[Opening Records to use section]

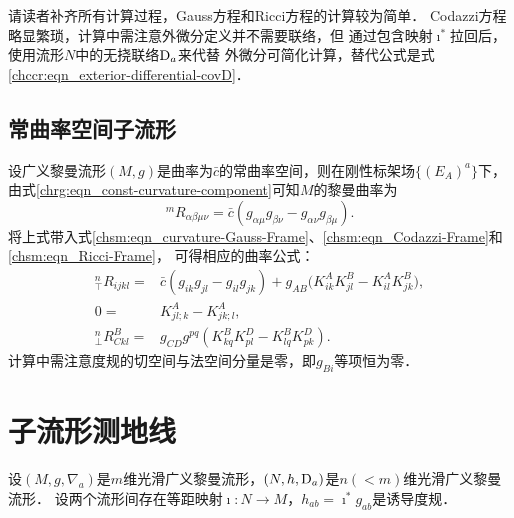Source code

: 请读者补齐所有计算过程，Gauss方程和Ricci方程的计算较为简单．
Codazzi方程略显繁琐，计算中需注意外微分定义并不需要联络，但
通过包含映射$\imath^*$拉回后，使用流形$N$中的无挠联络${\rm D}_a$来代替
外微分可简化计算，替代公式是式\eqref{chccr:eqn_exterior-differential-covD}．

\subsection{常曲率空间子流形}
设广义黎曼流形$(M,g)$是曲率为$\bar{c}$的常曲率空间，则在刚性标架场$\{(E_A)^a\}$下，
由式\eqref{chrg:eqn_const-curvature-component}可知$M$的黎曼曲率为
\begin{equation}
    {}^m R_{\alpha\beta\mu\nu}= \bar{c} ( g_{\alpha\mu}g_{\beta\nu}- g_{\alpha\nu}g_{\beta\mu}  ).
\end{equation}
将上式带入式\eqref{chsm:eqn_curvature-Gauss-Frame}、\eqref{chsm:eqn_Codazzi-Frame}和\eqref{chsm:eqn_Ricci-Frame}，
可得相应的曲率公式：
\begin{align}
    {}^{n}_{\top}{R}_{ijkl} =& \bar{c} ( g_{ik}g_{jl}- g_{il}g_{jk}  )
    +{g}_{AB} \bigl(K^A_{ik}K^B_{jl} - K^A_{il} K^B_{jk} \bigr),  \\
    0 =& K^A_{jl;k}- K^A_{jk;l} ,\\
    {}^{n}_{\bot}{R}^B_{C kl} =&
    g_{CD} g^{pq} (K^B_{kq}K^D_{pl} - K^B_{lq} K^D_{pk}) .
\end{align}
计算中需注意度规的切空间与法空间分量是零，即$g_{B i}$等项恒为零．



\section{子流形测地线}\label{chsm:sec_sub-Geodesic}
设$(M,g,\nabla_a)$是$m$维光滑广义黎曼流形，$(N,h,{\rm D}_a)$是$n(<m)$维光滑广义黎曼流形．
设两个流形间存在等距映射$\imath:N \to M$，$h_{ab}=\imath^* {g}_{ab}$是诱导度规．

[Closing Records to use section]

Exercise »
If a line of the entries above holds the word "imath", count it; report only how many such lines there are.

Exercise response »
2